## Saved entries
===============

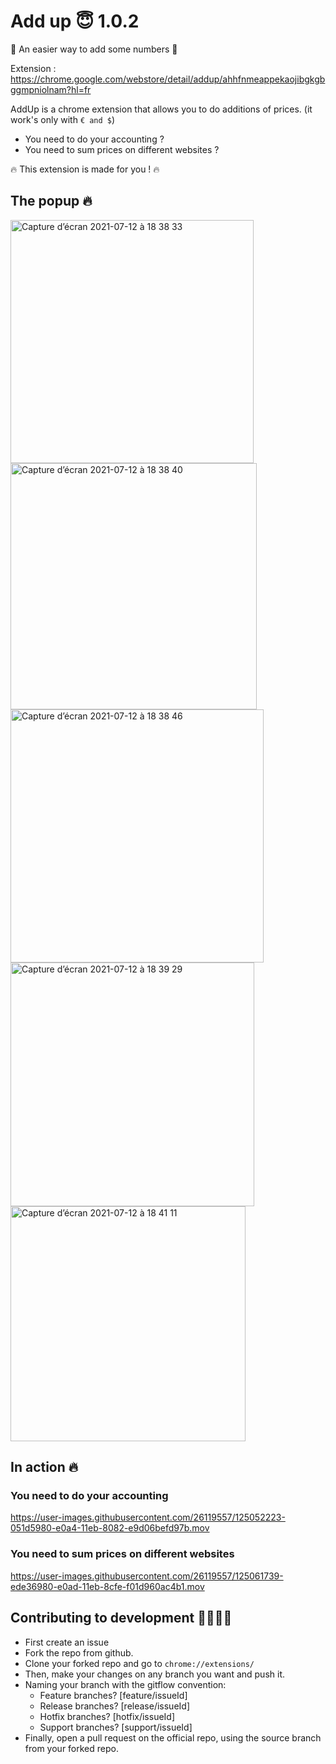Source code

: # Add up 😇 1.0.2

:facepunch: An easier way to add some numbers :facepunch:

Extension : https://chrome.google.com/webstore/detail/addup/ahhfnmeappekaojibgkgbggmpniolnam?hl=fr

AddUp is a chrome extension that allows you to do additions of prices. (it work's only with `€ and $`)
- You need to do your accounting ?
- You need to sum prices on different websites ?

🔥 This extension is made for you ! 🔥

## The popup 🔥
<img width="389" alt="Capture d’écran 2021-07-12 à 18 38 33" src="https://user-images.githubusercontent.com/26119557/125325729-90ffe180-e341-11eb-91a4-e0594ae69c18.png">
<img width="394" alt="Capture d’écran 2021-07-12 à 18 38 40" src="https://user-images.githubusercontent.com/26119557/125325739-93fad200-e341-11eb-880b-ce89fbc6d4f9.png">
<img width="405" alt="Capture d’écran 2021-07-12 à 18 38 46" src="https://user-images.githubusercontent.com/26119557/125325747-95c49580-e341-11eb-851c-472c5280f267.png">
<img width="390" alt="Capture d’écran 2021-07-12 à 18 39 29" src="https://user-images.githubusercontent.com/26119557/125325754-9826ef80-e341-11eb-91a4-c0f8ac830e1b.png">
<img width="376" alt="Capture d’écran 2021-07-12 à 18 41 11" src="https://user-images.githubusercontent.com/26119557/125325761-99f0b300-e341-11eb-995d-35a47e831542.png">

## In action 🔥

### You need to do your accounting
https://user-images.githubusercontent.com/26119557/125052223-051d5980-e0a4-11eb-8082-e9d06befd97b.mov

### You need to sum prices on different websites
https://user-images.githubusercontent.com/26119557/125061739-ede36980-e0ad-11eb-8cfe-f01d960ac4b1.mov


## Contributing to development 💁‍♂️💁‍♀️

- First create an issue
- Fork the repo from github.
- Clone your forked repo and go to `chrome://extensions/`
- Then, make your changes on any branch you want and push it.
- Naming your branch with the gitflow convention:
  - Feature branches? [feature/issueId]
  - Release branches? [release/issueId]
  - Hotfix branches? [hotfix/issueId]
  - Support branches? [support/issueId]
- Finally, open a pull request on the official repo, using the source branch from your forked repo.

===============

## YOUR ASSIGNMENT
Some lines above hold the word "issueId". Copy all of them.

## YOUR SOLUTION
  - Feature branches? [feature/issueId]
  - Release branches? [release/issueId]
  - Hotfix branches? [hotfix/issueId]
  - Support branches? [support/issueId]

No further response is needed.